DIRECTIONS
Type out the listing again, exactly, with every line included.
DATA SUPPLIED section start
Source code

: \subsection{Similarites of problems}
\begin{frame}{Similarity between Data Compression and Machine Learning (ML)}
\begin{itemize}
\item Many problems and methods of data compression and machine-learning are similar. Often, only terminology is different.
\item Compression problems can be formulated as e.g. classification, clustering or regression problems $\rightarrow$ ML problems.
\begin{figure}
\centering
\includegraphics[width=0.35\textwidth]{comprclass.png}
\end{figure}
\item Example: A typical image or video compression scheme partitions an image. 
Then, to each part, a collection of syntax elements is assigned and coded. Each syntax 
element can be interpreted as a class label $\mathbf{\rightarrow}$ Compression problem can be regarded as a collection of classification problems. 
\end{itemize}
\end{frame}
DATA SUPPLIED section end
WRITTEN ANSWER
Source code

: \subsection{Similarites of problems}
\begin{frame}{Similarity between Data Compression and Machine Learning (ML)}
\begin{itemize}
\item Many problems and methods of data compression and machine-learning are similar. Often, only terminology is different.
\item Compression problems can be formulated as e.g. classification, clustering or regression problems $\rightarrow$ ML problems.
\begin{figure}
\centering
\includegraphics[width=0.35\textwidth]{comprclass.png}
\end{figure}
\item Example: A typical image or video compression scheme partitions an image. 
Then, to each part, a collection of syntax elements is assigned and coded. Each syntax 
element can be interpreted as a class label $\mathbf{\rightarrow}$ Compression problem can be regarded as a collection of classification problems. 
\end{itemize}
\end{frame}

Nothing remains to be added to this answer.